Exercise brief
Across the records, find how many lines include the string "documentclass" and answer with only the figure.

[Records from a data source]
____

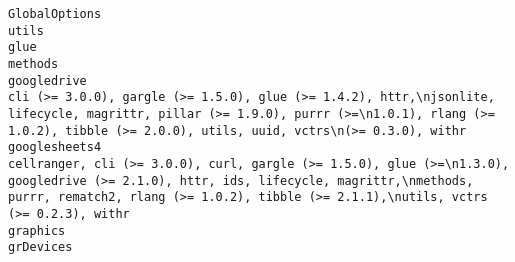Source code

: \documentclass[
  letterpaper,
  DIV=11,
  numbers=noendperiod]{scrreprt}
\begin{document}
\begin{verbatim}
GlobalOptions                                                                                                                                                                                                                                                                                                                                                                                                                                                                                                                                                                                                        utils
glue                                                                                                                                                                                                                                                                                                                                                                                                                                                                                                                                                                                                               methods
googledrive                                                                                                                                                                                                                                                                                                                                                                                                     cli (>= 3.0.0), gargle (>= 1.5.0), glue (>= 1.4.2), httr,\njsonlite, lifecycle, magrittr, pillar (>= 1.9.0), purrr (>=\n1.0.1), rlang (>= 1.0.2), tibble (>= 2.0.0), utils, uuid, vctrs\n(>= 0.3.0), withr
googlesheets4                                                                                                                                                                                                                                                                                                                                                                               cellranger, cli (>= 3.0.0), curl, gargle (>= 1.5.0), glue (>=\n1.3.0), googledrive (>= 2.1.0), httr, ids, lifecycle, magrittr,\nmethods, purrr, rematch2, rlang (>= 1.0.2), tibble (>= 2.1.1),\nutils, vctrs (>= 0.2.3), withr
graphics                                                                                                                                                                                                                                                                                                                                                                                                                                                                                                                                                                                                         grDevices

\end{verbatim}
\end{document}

____

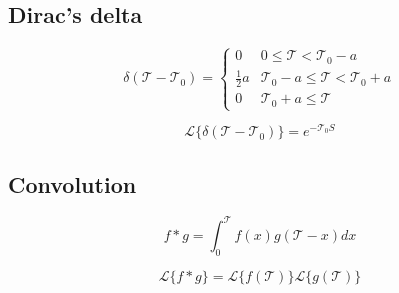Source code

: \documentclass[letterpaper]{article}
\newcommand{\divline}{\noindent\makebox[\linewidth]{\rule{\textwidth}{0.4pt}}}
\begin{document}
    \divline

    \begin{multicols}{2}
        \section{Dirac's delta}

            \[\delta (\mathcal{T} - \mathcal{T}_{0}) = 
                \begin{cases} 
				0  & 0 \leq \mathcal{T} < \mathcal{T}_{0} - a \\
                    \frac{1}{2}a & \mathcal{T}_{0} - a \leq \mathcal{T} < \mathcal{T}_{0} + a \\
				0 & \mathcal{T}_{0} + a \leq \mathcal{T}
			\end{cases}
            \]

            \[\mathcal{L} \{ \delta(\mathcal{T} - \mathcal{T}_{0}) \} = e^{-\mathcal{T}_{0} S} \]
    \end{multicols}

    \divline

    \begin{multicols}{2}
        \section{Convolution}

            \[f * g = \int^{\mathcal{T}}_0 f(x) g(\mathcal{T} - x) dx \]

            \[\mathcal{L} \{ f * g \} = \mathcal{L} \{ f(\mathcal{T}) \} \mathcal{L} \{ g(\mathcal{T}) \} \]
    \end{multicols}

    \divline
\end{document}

____

Finished task
2